初めて開催された担い手コンサルコンペティション
JAや県域の営農経済部門とともに、担い手の経営分析や課題解決提案を行う担い手コンサルティングは2021年度から本格展開をしている。23年度も300件のコンサルが実施され、「JAバンクが発揮すべき金融仲介機能として農業融資と並ぶもう1つの柱」(八木正展代表理事常務)と位置づけている。
この日のコンペティションは全国で取り組みを共有する目的で初めて行われたもので、応募41事例のうち6件が優良事例として表彰された。

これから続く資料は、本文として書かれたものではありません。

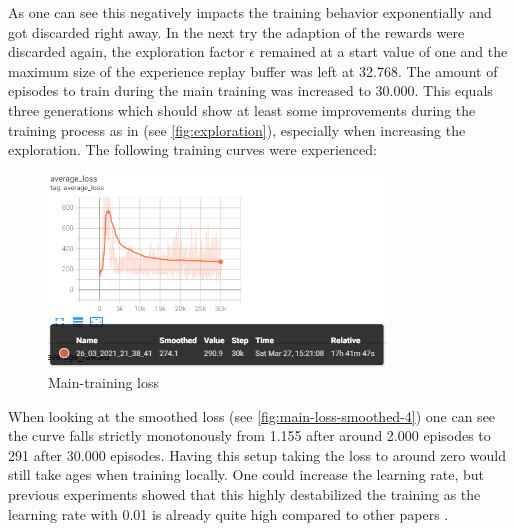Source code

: As one can see this negatively impacts the training behavior exponentially and got discarded right away. In the next try the adaption of the rewards were discarded again, the exploration factor $\epsilon$ remained at a start value of one and the maximum size of the experience replay buffer was left at 32.768. The amount of episodes to train during the main training was increased to 30.000. This equals three generations which should show at least some improvements during the training process as in \cite{Kormelink2018} (see \autoref{fig:exploration}), especially when increasing the exploration. The following training curves were experienced: 

\begin{figure}[ht]
	\centering
	\includegraphics[width=0.8\textwidth]{figures/training4-main-loss-smooth.PNG}
	\caption{Main-training loss}
	\label{fig:main-loss-smoothed-4}
\end{figure}

When looking at the smoothed loss (see \autoref{fig:main-loss-smoothed-4}) one can see the curve falls strictly monotonously from 1.155 after around 2.000 episodes to 291 after 30.000 episodes. Having this setup taking the loss to around zero would still take ages when training locally. One could increase the learning rate, but previous experiments showed that this highly destabilized the training as the learning rate with 0.01 is already quite high compared to other papers \cite{Franca2019, Kormelink2018}. 

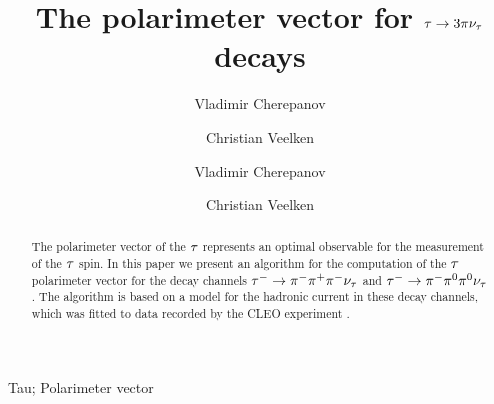 \ifx\ver\verPAPER
\begin{frontmatter}
\fi

\title{The polarimeter vector for $\tau \to 3 \pi\nu_{\tau}$ decays}
\ifx\ver\verPreprint
\author[1]{Vladimir Cherepanov}
\author[2]{Christian Veelken}
\fi
\ifx\ver\verPAPER
\author[a]{Vladimir Cherepanov}
\author[b]{Christian Veelken}
\address[a]{University of Florida, Department of Physics,  Gainesville, FL, 32611 - 8440, USA }
\address[b]{National Institute of Chemical Physics and Biophysics (NICPB), R\"{a}vala pst 10, 10143 Tallinn, Estonia}
\fi

\ifx\ver\verPreprint
\maketitle
\fi

\begin{abstract}
The polarimeter vector of the $\tau$ represents an optimal observable for the measurement of the $\tau$ spin. 
In this paper we present an algorithm for the computation of the $\tau$ polarimeter vector for the decay channels $\tau^{-} \to \pi^{-}\pi^{+}\pi^{-}\nu_{\tau}$ and $\tau^{-} \to \pi^{-}\pi^{\textrm{0}}\pi^{\textrm{0}}\nu_{\tau}$.
The algorithm is based on a model for the hadronic current in these decay channels, which was fitted to data recorded by the CLEO experiment
\cite{CLEO:1999rzk}.
\end{abstract}

\ifx\ver\verPAPER
\begin{keyword}
Tau; Polarimeter vector
\end{keyword}
\end{frontmatter}
\fi


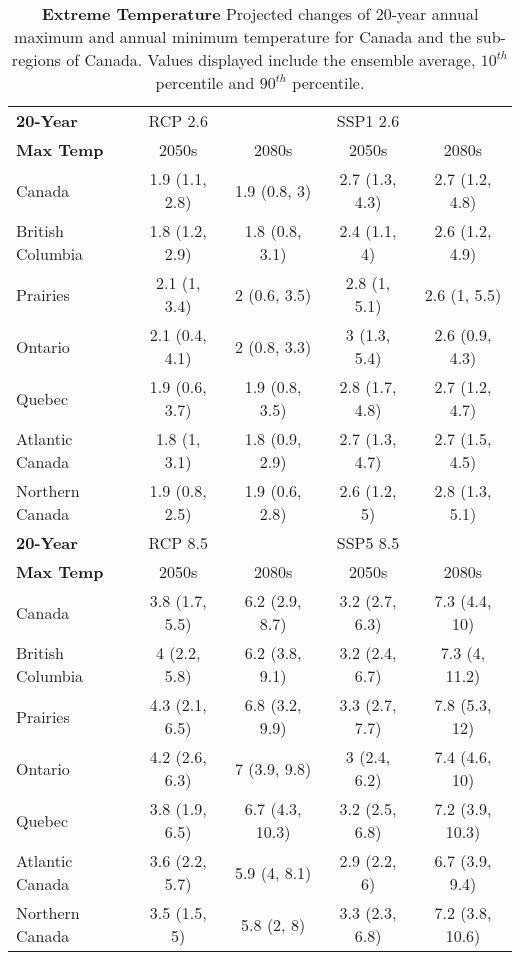 \documentclass[]{scrartcl}
\begin{document}
\begin{table}[t]
	\caption{\textbf{Extreme Temperature} Projected changes of 20-year annual maximum and annual minimum temperature for Canada and the sub-regions of Canada. Values displayed include the ensemble average, $10^{th}$ percentile and $90^{th}$ percentile.}\label{table:bc_rp20_tas}
	\begin{center}
		\begin{tabularx}{\linewidth}{|L|cc|cc|} 
			\hline
			\textbf{20-Year} & RCP 2.6 & & SSP1 2.6 &   \\
			\textbf{Max Temp}                & 2050s & 2080s & 2050s &2080s \\
			\hline
			Canada & 1.9 (1.1, 2.8) & 1.9 (0.8, 3) & 2.7 (1.3, 4.3) & 2.7 (1.2, 4.8) \\ 
			British Columbia & 1.8 (1.2, 2.9) & 1.8 (0.8, 3.1) & 2.4 (1.1, 4) & 2.6 (1.2, 4.9) \\ 
			Prairies & 2.1 (1, 3.4) & 2 (0.6, 3.5) & 2.8 (1, 5.1) & 2.6 (1, 5.5) \\ 
			Ontario & 2.1 (0.4, 4.1) & 2 (0.8, 3.3) & 3 (1.3, 5.4) & 2.6 (0.9, 4.3) \\ 
			Quebec & 1.9 (0.6, 3.7) & 1.9 (0.8, 3.5) & 2.8 (1.7, 4.8) & 2.7 (1.2, 4.7) \\ 
			Atlantic Canada & 1.8 (1, 3.1) & 1.8 (0.9, 2.9) & 2.7 (1.3, 4.7) & 2.7 (1.5, 4.5) \\ 
			Northern Canada & 1.9 (0.8, 2.5) & 1.9 (0.6, 2.8) & 2.6 (1.2, 5) & 2.8 (1.3, 5.1) \\ 
			\hline
			\textbf{20-Year} & RCP 8.5 & & SSP5 8.5 &   \\
			\textbf{Max Temp}			& 2050s & 2080s & 2050s &2080s \\
			\hline
			Canada & 3.8 (1.7, 5.5) & 6.2 (2.9, 8.7) & 3.2 (2.7, 6.3) & 7.3 (4.4, 10) \\ 
			British Columbia & 4 (2.2, 5.8) & 6.2 (3.8, 9.1) & 3.2 (2.4, 6.7) & 7.3 (4, 11.2) \\ 
			Prairies & 4.3 (2.1, 6.5) & 6.8 (3.2, 9.9) & 3.3 (2.7, 7.7) & 7.8 (5.3, 12) \\ 
			Ontario & 4.2 (2.6, 6.3) & 7 (3.9, 9.8) & 3 (2.4, 6.2) & 7.4 (4.6, 10) \\ 
			Quebec & 3.8 (1.9, 6.5) & 6.7 (4.3, 10.3) & 3.2 (2.5, 6.8) & 7.2 (3.9, 10.3) \\ 
			Atlantic Canada & 3.6 (2.2, 5.7) & 5.9 (4, 8.1) & 2.9 (2.2, 6) & 6.7 (3.9, 9.4) \\ 
			Northern Canada & 3.5 (1.5, 5) & 5.8 (2, 8) & 3.3 (2.3, 6.8) & 7.2 (3.8, 10.6) \\ 

\end{tabularx}
\end{center}
\end{table}
\end{document}

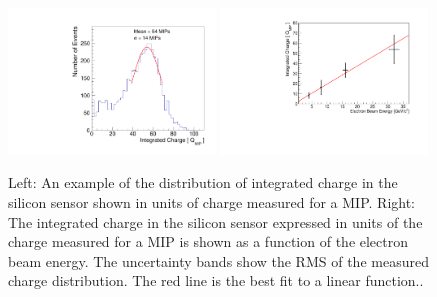 \documentclass[preprint,1p]{elsarticle}
\begin{document}
\begin{figure}[htbp] 
\centering
\includegraphics[width=0.49\textwidth]{plots/Electron_6X0_32GeV_chargeMIP.pdf} 
\includegraphics[width=0.49\textwidth]{plots/MIPVsEnergyAt6X0.pdf} 
\caption{ Left: An example of the distribution of integrated charge in the
silicon sensor shown in units of charge measured for a MIP. Right: The
integrated charge in the silicon sensor expressed in units of the charge
measured for a MIP is shown as a function of the electron beam energy. The
uncertainty bands show the RMS of the measured charge distribution. The red line
is the best fit to a linear function..} 
\label{fig:ChargeDistributionExample}
\end{figure}
\end{document}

農林中金仙台支店は自社鶏卵ブランドを確立した宮城県の採卵鶏業をコンサル。販売価格設定のルールがないことに着目し、飼料単価の改定に応じてコスト積み上げで価格交渉を行うことを提案し業績向上につなげた。
長野県のJA信州うえだは水稲を中心に54haを耕作する農業法人へのコンサル事例を報告した。近隣の離農により生産規模は拡大しているが、労働力に限界があった。解決策として新品種「風さやか」の導入による作期の分散と倒伏回避、さらに水管理システムの導入、土壌分析に基づく無駄のない施肥などを行って収益性向上を図っている。
香川県信連はイチゴを生産販売する法人に対して、エリア別の収支や出荷箱別の収益率などを分析した。解決策として単収向上にはビニールの二重張りなどエリアごとに収量管理や、出荷調整での収益向上には出荷規格の変更や、パッキング目標時間の設定などを導入したて成果を上げた。
JA山口県は地域の営農組合を基盤とした大規模法人に対してコンサル。離職により正社員が不在で高齢者で作業をしている現状に対して、人材確保プロジェクトチームを組織し、就労規則や賃金水準の見直しや他法人の視察などを行うなど、魅力ある職場づくりの取り組みに力を入れた。また、年間作業行程の見直しから小麦の品種転換なども行った。
人材確保では行政の協力も得るなど、役員からは「最初はコンサルに懐疑的だったが、課題が見える化され、多岐にわたる検討ができた」などの評価を得た。
農林中金宇都宮支店は県下10JAすべてで担い手コンサルに取り組むという実績を上げた。そのためにJAが悩む担当者不足やコンサルのノウハウなどをサポートした。JAでは「今後のJAにとって必要な取り組みだ。今後は、営農指導だけでなく経営指導にもつなげていかなければならない」との声が出ているという。2025年度の担い手コンサルティングのJAでの「自走」をめざしている。
茨城県信連は小松菜、水菜、レタス、ホウレンソウなどを生産販売している法人をコンサル。他県に第2ほ場を開設する計画があることや、輸出にも意欲的なことから基礎的な財務強化と品目別の収支を分析。とくにグラフ化により、小松菜の栽培面積は6割を占めるものの、経常利益では25%程度にとどまり、逆に栽培面積7%のレタスが小松菜を上回る経常利益を上げていることを明らかにした。また、有償コンサルティングも行っていることも紹介した。担い手コンサルによって系統との取引が深化したという。
農林中金の川田淳次常務は現場での部門間連携の重要性を指摘するとともに、担い手コンサルという「型」として担い手に対応することで課題解決につなげる可能性を強調した。